If this were a Catholic school of theology the proper thing would be to maintain dogmatic discipline. A lot of those probably don't, these days.

In this case its not supposed to be a school with dogmatic discipline, but yet it has got it.

There is a lot of money behind the dogma in all the non-tech areas of the leading universities. Yes this is paranoia, seen one way, but the uniformity of the tendencies of the system indicates something other than an organically occurring hysteria, even allowing for "the long march".

n.n said...

Despite an unprecedented, historical effort to judge people by the "content of their character", [class] diversity is a clear and progressive condition forced by divergent (e.g. liberal) principles.

n.n said...

the uniformity of the tendencies of the system indicates something other than an organically occurring hysteria

catastrophic, perhaps. anthropogenic climate change.

Anonymous said...

What do you expect, The President of Duke is still Richard Brodhead of Lacrosse infamy?

If I were Pfau, I'd be watching my back and my emails...

Rob said...

Self-flagellating university professors and administrators, check.
Authoritarian attempts to crush dissenting views, check.
Smug condescension toward those who dare to differ, check.
Put them all together and what have you got?
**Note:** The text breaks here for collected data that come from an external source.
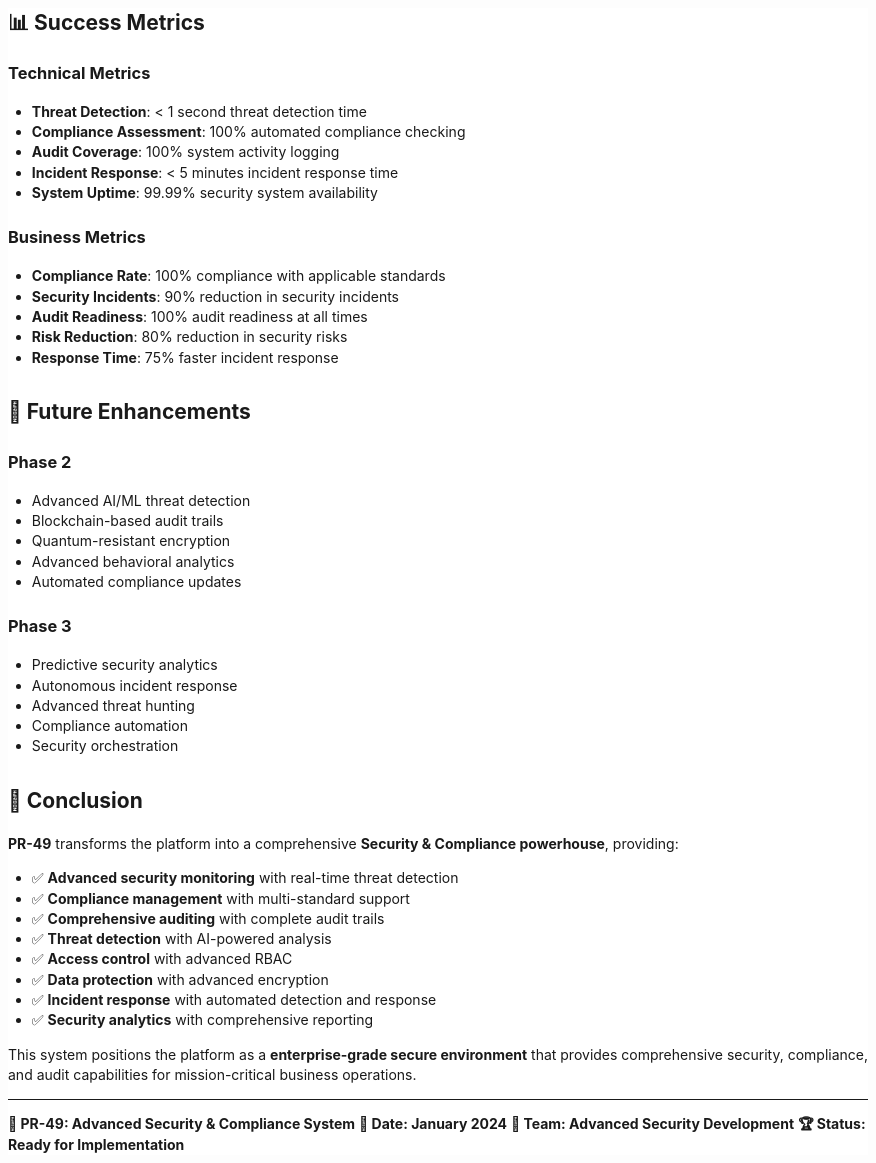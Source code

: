 ## 📊 Success Metrics

### Technical Metrics
- **Threat Detection**: < 1 second threat detection time
- **Compliance Assessment**: 100% automated compliance checking
- **Audit Coverage**: 100% system activity logging
- **Incident Response**: < 5 minutes incident response time
- **System Uptime**: 99.99% security system availability

### Business Metrics
- **Compliance Rate**: 100% compliance with applicable standards
- **Security Incidents**: 90% reduction in security incidents
- **Audit Readiness**: 100% audit readiness at all times
- **Risk Reduction**: 80% reduction in security risks
- **Response Time**: 75% faster incident response

## 🔮 Future Enhancements

### Phase 2
- Advanced AI/ML threat detection
- Blockchain-based audit trails
- Quantum-resistant encryption
- Advanced behavioral analytics
- Automated compliance updates

### Phase 3
- Predictive security analytics
- Autonomous incident response
- Advanced threat hunting
- Compliance automation
- Security orchestration

## 📝 Conclusion

**PR-49** transforms the platform into a comprehensive **Security & Compliance powerhouse**, providing:

- ✅ **Advanced security monitoring** with real-time threat detection
- ✅ **Compliance management** with multi-standard support
- ✅ **Comprehensive auditing** with complete audit trails
- ✅ **Threat detection** with AI-powered analysis
- ✅ **Access control** with advanced RBAC
- ✅ **Data protection** with advanced encryption
- ✅ **Incident response** with automated detection and response
- ✅ **Security analytics** with comprehensive reporting

This system positions the platform as a **enterprise-grade secure environment** that provides comprehensive security, compliance, and audit capabilities for mission-critical business operations.

---

**🎯 PR-49: Advanced Security & Compliance System**
**📅 Date: January 2024**
**👥 Team: Advanced Security Development**
**🏆 Status: Ready for Implementation**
President Donald J. Trump.

DKWalser said...

I read the email exchange last night. It was depressing reading. I have not interest in Duke Divinity School, but I have a lot of interest in the integrity of our colleges and universities. It saddens me that a tenured professor could be forced to resign over something that should be so inconsequential as disagreeing about the efficacy of inclusiveness training.

Rob said...

By which I mean, of course, the factors that caused America to elect Trump.

Rick said...

It's astonishing such childish people control these institutions. They really do believe an accusation of racism should automatically result in their preferences will be implemented.

And thus we see how the radical feminist expansion of "harassment" continues. Once it meant something everyone would agree is harassment. Then it meant something anyone claimed hurt their feelings even if no one else could understand how. And now is simply means "disagreement".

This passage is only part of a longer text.